### WHAT THE TASK ASKS:
The lines below, from the first through the one containing "아트를 형성하는 방법", are to be given again exactly, with pictures left out and nothing added.

### DATA EXTRACTS:
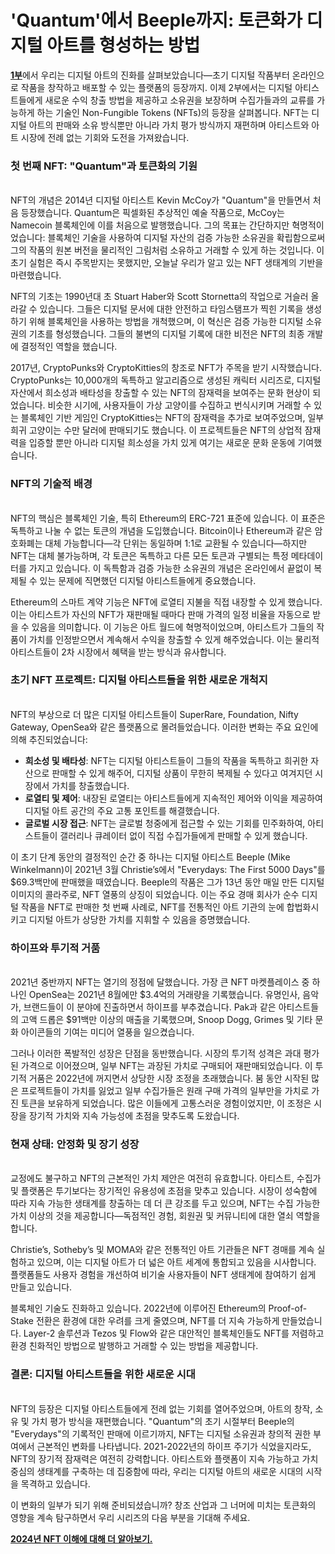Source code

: # 'Quantum'에서 Beeple까지: 토큰화가 디지털 아트를 형성하는 방법

[**1부**](digital-art-a-brief-history.md)에서 우리는 디지털 아트의 진화를 살펴보았습니다—초기 디지털 작품부터 온라인으로 작품을 창작하고 배포할 수 있는 플랫폼의 등장까지. 이제 2부에서는 디지털 아티스트들에게 새로운 수익 창출 방법을 제공하고 소유권을 보장하며 수집가들과의 교류를 가능하게 하는 기술인 Non-Fungible Tokens (NFTs)의 등장을 살펴봅니다. NFT는 디지털 아트의 판매와 소유 방식뿐만 아니라 가치 평가 방식까지 재편하며 아티스트와 아트 시장에 전례 없는 기회와 도전을 가져왔습니다.

### **첫 번째 NFT: "Quantum"과 토큰화의 기원**

\
NFT의 개념은 2014년 디지털 아티스트 Kevin McCoy가 "Quantum"을 만들면서 처음 등장했습니다. Quantum은 픽셀화된 추상적인 예술 작품으로, McCoy는 Namecoin 블록체인에 이를 처음으로 발행했습니다. 그의 목표는 간단하지만 혁명적이었습니다: 블록체인 기술을 사용하여 디지털 자산의 검증 가능한 소유권을 확립함으로써 그의 작품의 원본 버전을 물리적인 그림처럼 소유하고 거래할 수 있게 하는 것입니다. 이 초기 실험은 즉시 주목받지는 못했지만, 오늘날 우리가 알고 있는 NFT 생태계의 기반을 마련했습니다.

NFT의 기초는 1990년대 초 Stuart Haber와 Scott Stornetta의 작업으로 거슬러 올라갈 수 있습니다. 그들은 디지털 문서에 대한 안전하고 타임스탬프가 찍힌 기록을 생성하기 위해 블록체인을 사용하는 방법을 개척했으며, 이 혁신은 검증 가능한 디지털 소유권의 기초를 형성했습니다. 그들의 불변의 디지털 기록에 대한 비전은 NFT의 최종 개발에 결정적인 역할을 했습니다.

2017년, CryptoPunks와 CryptoKitties의 창조로 NFT가 주목을 받기 시작했습니다. CryptoPunks는 10,000개의 독특하고 알고리즘으로 생성된 캐릭터 시리즈로, 디지털 자산에서 희소성과 배타성을 창출할 수 있는 NFT의 잠재력을 보여주는 문화 현상이 되었습니다. 비슷한 시기에, 사용자들이 가상 고양이를 수집하고 번식시키며 거래할 수 있는 블록체인 기반 게임인 CryptoKitties는 NFT의 잠재력을 추가로 보여주었으며, 일부 희귀 고양이는 수만 달러에 판매되기도 했습니다. 이 프로젝트들은 NFT의 상업적 잠재력을 입증할 뿐만 아니라 디지털 희소성을 가치 있게 여기는 새로운 문화 운동에 기여했습니다.

### **NFT의 기술적 배경**

\
NFT의 핵심은 블록체인 기술, 특히 Ethereum의 ERC-721 표준에 있습니다. 이 표준은 독특하고 나눌 수 없는 토큰의 개념을 도입했습니다. Bitcoin이나 Ethereum과 같은 암호화폐는 대체 가능합니다—각 단위는 동일하며 1:1로 교환될 수 있습니다—하지만 NFT는 대체 불가능하며, 각 토큰은 독특하고 다른 모든 토큰과 구별되는 특정 메타데이터를 가지고 있습니다. 이 독특함과 검증 가능한 소유권의 개념은 온라인에서 끝없이 복제될 수 있는 문제에 직면했던 디지털 아티스트들에게 중요했습니다.

Ethereum의 스마트 계약 기능은 NFT에 로열티 지불을 직접 내장할 수 있게 했습니다. 이는 아티스트가 자신의 NFT가 재판매될 때마다 판매 가격의 일정 비율을 자동으로 받을 수 있음을 의미합니다. 이 기능은 아트 월드에 혁명적이었으며, 아티스트가 그들의 작품이 가치를 인정받으면서 계속해서 수익을 창출할 수 있게 해주었습니다. 이는 물리적 아티스트들이 2차 시장에서 혜택을 받는 방식과 유사합니다.

### **초기 NFT 프로젝트: 디지털 아티스트들을 위한 새로운 개척지**

\
NFT의 부상으로 더 많은 디지털 아티스트들이 SuperRare, Foundation, Nifty Gateway, OpenSea와 같은 플랫폼으로 몰려들었습니다. 이러한 변화는 주요 요인에 의해 추진되었습니다:

* **희소성 및 배타성**: NFT는 디지털 아티스트들이 그들의 작품을 독특하고 희귀한 자산으로 판매할 수 있게 해주어, 디지털 상품이 무한히 복제될 수 있다고 여겨지던 시장에서 가치를 창출했습니다.
* **로열티 및 제어**: 내장된 로열티는 아티스트들에게 지속적인 제어와 이익을 제공하여 디지털 아트 공간의 주요 고통 포인트를 해결했습니다.
* **글로벌 시장 접근**: NFT는 글로벌 청중에게 접근할 수 있는 기회를 민주화하여, 아티스트들이 갤러리나 큐레이터 없이 직접 수집가들에게 판매할 수 있게 했습니다.

이 초기 단계 동안의 결정적인 순간 중 하나는 디지털 아티스트 Beeple (Mike Winkelmann)이 2021년 3월 Christie’s에서 "Everydays: The First 5000 Days"를 $69.3백만에 판매했을 때였습니다. Beeple의 작품은 그가 13년 동안 매일 만든 디지털 이미지의 콜라주로, NFT 열풍의 상징이 되었습니다. 이는 주요 경매 회사가 순수 디지털 작품을 NFT로 판매한 첫 번째 사례로, NFT를 전통적인 아트 기관의 눈에 합법화시키고 디지털 아트가 상당한 가치를 지휘할 수 있음을 증명했습니다.

### **하이프와 투기적 거품**

\
2021년 중반까지 NFT는 열기의 정점에 달했습니다. 가장 큰 NFT 마켓플레이스 중 하나인 OpenSea는 2021년 8월에만 $3.4억의 거래량을 기록했습니다. 유명인사, 음악가, 브랜드들이 이 분야에 진출하면서 하이프를 부추겼습니다. Pak과 같은 아티스트들의 고액 드롭은 $91백만 이상의 매출을 기록했으며, Snoop Dogg, Grimes 및 기타 문화 아이콘들의 기여는 미디어 열풍을 일으켰습니다.

그러나 이러한 폭발적인 성장은 단점을 동반했습니다. 시장의 투기적 성격은 과대 평가된 가격으로 이어졌으며, 일부 NFT는 과장된 가치로 구매되어 재판매되었습니다. 이 투기적 거품은 2022년에 꺼지면서 상당한 시장 조정을 초래했습니다. 붐 동안 시작된 많은 프로젝트들이 가치를 잃었고 일부 수집가들은 원래 구매 가격의 일부만을 가치로 가진 토큰을 보유하게 되었습니다. 많은 이들에게 고통스러운 경험이었지만, 이 조정은 시장을 장기적 가치와 지속 가능성에 초점을 맞추도록 도왔습니다.

### **현재 상태: 안정화 및 장기 성장**

\
교정에도 불구하고 NFT의 근본적인 가치 제안은 여전히 유효합니다. 아티스트, 수집가 및 플랫폼은 투기보다는 장기적인 유용성에 초점을 맞추고 있습니다. 시장이 성숙함에 따라 지속 가능한 생태계를 창출하는 데 더 큰 강조를 두고 있으며, NFT는 수집 가능한 가치 이상의 것을 제공합니다—독점적인 경험, 회원권 및 커뮤니티에 대한 열쇠 역할을 합니다.

Christie’s, Sotheby’s 및 MOMA와 같은 전통적인 아트 기관들은 NFT 경매를 계속 실험하고 있으며, 이는 디지털 아트가 더 넓은 아트 세계에 통합되고 있음을 시사합니다. 플랫폼들도 사용자 경험을 개선하여 비기술 사용자들이 NFT 생태계에 참여하기 쉽게 만들고 있습니다.

블록체인 기술도 진화하고 있습니다. 2022년에 이루어진 Ethereum의 Proof-of-Stake 전환은 환경에 대한 우려를 크게 줄였으며, NFT를 더 지속 가능하게 만들었습니다. Layer-2 솔루션과 Tezos 및 Flow와 같은 대안적인 블록체인들도 NFT를 저렴하고 환경 친화적인 방법으로 발행하고 거래할 수 있는 방법을 제공합니다.

### **결론: 디지털 아티스트들을 위한 새로운 시대**

\
NFT의 등장은 디지털 아티스트들에게 전례 없는 기회를 열어주었으며, 아트의 창작, 소유 및 가치 평가 방식을 재편했습니다. "Quantum"의 초기 시절부터 Beeple의 "Everydays"의 기록적인 판매에 이르기까지, NFT는 디지털 소유권과 창의적 권한 부여에서 근본적인 변화를 나타냅니다. 2021-2022년의 하이프 주기가 식었을지라도, NFT의 장기적 잠재력은 여전히 강력합니다. 아티스트와 플랫폼이 지속 가능하고 가치 중심의 생태계를 구축하는 데 집중함에 따라, 우리는 디지털 아트의 새로운 시대의 시작을 목격하고 있습니다.

이 변화의 일부가 되기 위해 준비되셨습니까? 창조 산업과 그 너머에 미치는 토큰화의 영향을 계속 탐구하면서 우리 시리즈의 다음 부분을 기대해 주세요.

[**2024년 NFT 이해에 대해 더 알아보기.**](understanding-nfts-in-2024.md)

### WRITTEN SOLUTION:
Source code

: # 'Quantum'에서 Beeple까지: 토큰화가 디지털 아트를 형성하는 방법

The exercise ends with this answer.